On Mon, Apr 6, 2026 at 4:39 PM Tomas Vondra <[email protected]> wrote:
>
> On 4/6/26 18:50, Melanie Plageman wrote:
>
> > I cleaned up the first patch in the set that refactors index-only and
> > index scan to use this pattern and realized that I wasn't sure what to
> > do about the duplication between index-only and index scans for these
> > functions.
>
<--snip-->
>
> I think this is ready to go, with a tiny amount of polishing.
>
> 1) "amount of DSM" sounds a bit strange to me. The wording "amount of
> space in ..." from the other nodes seems better to me. Or maybe I'm just
> used to it, not sure.

Fixed that before pushing.

> 2) I wonder if maybe PARALLEL_KEY_SCAN_INSTRUMENT_OFFSET should be
> placed in plannodes.h, because that's where Plan->plan_node_id is
> defined. instrument_node.h works too, but the places accessing the
> plan_node_id already have to include plannodes.h.

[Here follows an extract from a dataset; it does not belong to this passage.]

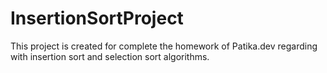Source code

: # InsertionSortProject

This project is created for complete the homework of Patika.dev regarding with insertion sort and selection sort algorithms.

I don't think it really belongs there. It is very specific to
execution. We use the plan node id as the key for convenience, but it
isn't the purpose of plan_node_id.
PARALLEL_KEY_SCAN_INSTRUMENT_OFFSET's only purpose is to be used
during execution for instrumentation, so it feels like it belongs in
node_instrument.h. And we don't need a separate include for it either.
It goes with the other stuff being defined in instrument_node.h (like
SharedIndexScanInstrumentation) and being used by those callers. I
admit the comment above it is a bit odd, but I think it is ultimately
okay.

> We need to decide whether to push this into PG19. This was primarily
> motivated by the index prefetching work, but we now know that won't
> happen in PG19 :-( But the instrumentation is useful even for the three
> scans using read streams, so I think it's a meaningful improvement.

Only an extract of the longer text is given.